Born to an English mother and Chernarussian father, Natasha spent her life in a multi-language family, becoming fluent in English, Russian and Chernarussian from a very early age. Her father met her mother during their time at university. Both studying in the field of physics it as a natural attraction that made her father apply for British citizenship. Once Natasha was born, they moved to Newcastle due to her mother receiving a research grant at the university there.
She went to university at the age of 19 to study linguistics and a degree in Computing science. By the age of 23 had started her basic training to be a language specialist for the British Army and started to learn German at a particularly high level.

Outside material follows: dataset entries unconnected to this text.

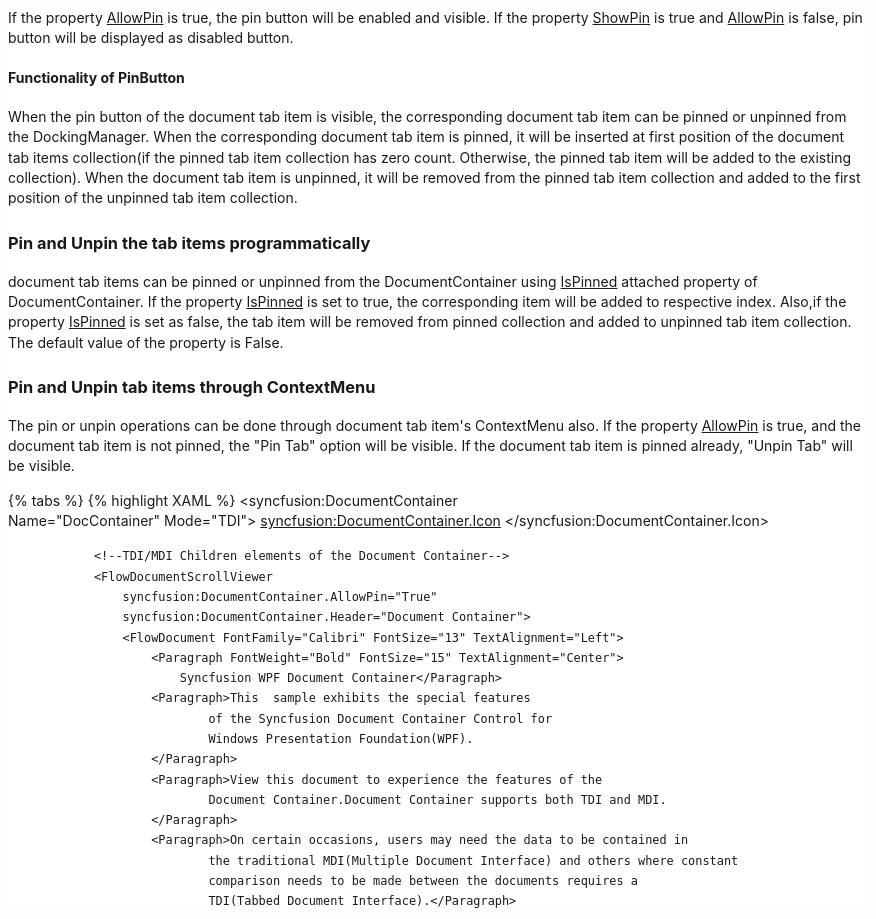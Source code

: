 If the property [AllowPin](https://help.syncfusion.com/cr/wpf/Syncfusion.Windows.Tools.Controls.DocumentContainer.html#Syncfusion_Windows_Tools_Controls_DocumentContainer_AllowPinProperty) is true, the pin button will be enabled and visible. If the property [ShowPin](https://help.syncfusion.com/cr/wpf/Syncfusion.Windows.Tools.Controls.DocumentContainer.html#Syncfusion_Windows_Tools_Controls_DocumentContainer_ShowPinProperty) is true and [AllowPin](https://help.syncfusion.com/cr/wpf/Syncfusion.Windows.Tools.Controls.DocumentContainer.html#Syncfusion_Windows_Tools_Controls_DocumentContainer_AllowPinProperty) is false, pin button will be displayed as disabled button. 


#### Functionality of PinButton

When the pin button of the document tab item is visible, the corresponding document tab item can be pinned or unpinned from the DockingManager. When the corresponding document tab item is pinned, it will be inserted at first position of the document tab items collection(if the pinned tab item collection has zero count. Otherwise, the pinned tab item will be added to the existing collection). When the document tab item is unpinned, it will be removed from the pinned tab item collection and added to the first position of the unpinned tab item collection.

### Pin and Unpin the tab items programmatically

document tab items can be pinned or unpinned from the DocumentContainer using [IsPinned](https://help.syncfusion.com/cr/wpf/Syncfusion.Windows.Tools.Controls.DocumentContainer.html#Syncfusion_Windows_Tools_Controls_DocumentContainer_IsPinnedProperty) attached property of DocumentContainer. If the property [IsPinned](https://help.syncfusion.com/cr/wpf/Syncfusion.Windows.Tools.Controls.DocumentContainer.html#Syncfusion_Windows_Tools_Controls_DocumentContainer_IsPinnedProperty) is set to true, the corresponding item will be added to respective index. Also,if the property [IsPinned](https://help.syncfusion.com/cr/wpf/Syncfusion.Windows.Tools.Controls.DocumentContainer.html#Syncfusion_Windows_Tools_Controls_DocumentContainer_IsPinnedProperty) is set as false, the tab item will be removed from pinned collection and added to unpinned tab item collection. The default value of the property is False.

### Pin and Unpin tab items through ContextMenu

The pin or unpin operations can be done through document tab item's ContextMenu also. If the property [AllowPin](https://help.syncfusion.com/cr/wpf/Syncfusion.Windows.Tools.Controls.DocumentContainer.html#Syncfusion_Windows_Tools_Controls_DocumentContainer_AllowPinProperty) is true, and the document tab item is not pinned, the "Pin Tab" option will be visible. If the document tab item is pinned already, "Unpin Tab" will be visible. 

{% tabs %}
{% highlight XAML %}
<syncfusion:DocumentContainer  
                Name="DocContainer"
	           Mode="TDI">
                <syncfusion:DocumentContainer.Icon>
                    <ImageBrush ImageSource="document.png"/>
                </syncfusion:DocumentContainer.Icon>
                                
                <!--TDI/MDI Children elements of the Document Container-->
                <FlowDocumentScrollViewer                      
                    syncfusion:DocumentContainer.AllowPin="True"  
                    syncfusion:DocumentContainer.Header="Document Container">
                    <FlowDocument FontFamily="Calibri" FontSize="13" TextAlignment="Left">
                        <Paragraph FontWeight="Bold" FontSize="15" TextAlignment="Center">
                            Syncfusion WPF Document Container</Paragraph>
                        <Paragraph>This  sample exhibits the special features 
                                of the Syncfusion Document Container Control for 
                                Windows Presentation Foundation(WPF).
                        </Paragraph>
                        <Paragraph>View this document to experience the features of the 
                                Document Container.Document Container supports both TDI and MDI.
                        </Paragraph>
                        <Paragraph>On certain occasions, users may need the data to be contained in 
                                the traditional MDI(Multiple Document Interface) and others where constant 
                                comparison needs to be made between the documents requires a 
                                TDI(Tabbed Document Interface).</Paragraph>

When the war broke out in Chernarus, Tasha was employed by UN as a peace keeper. Used mostly for translations, technological warfare and intelligence. Once the war died down and things seemed to be going well. Natasha was based in a small base near Pusta. Using her skills as a translator between the local forces and the British army. The attempt to stabilise the county had begun.
When the infection broke, small details of a “Sickness” was reported in a remote village of Pulkovo that had taken most of its small population. She was sent with a small unit lead by Sergeant Lee Ashworth and a team of medical professionals to seek samples and help the population of the village.
That is when she first saw them. They were greeted with a small number of locals, panicked and scared and while Natasha was attempting to translate the local dialect the medical staff has already walked into the quarantine. They were attacked and much to the quick thinking of Sergeant Ashworth, the small unit could escape with a long walk back to base, keeping to the country as much as possible.
By the time they got back to civilisation the infection had spread. The radios had gone dark and reports of the British based being overrun and the team was stranded, trying to find a way back home.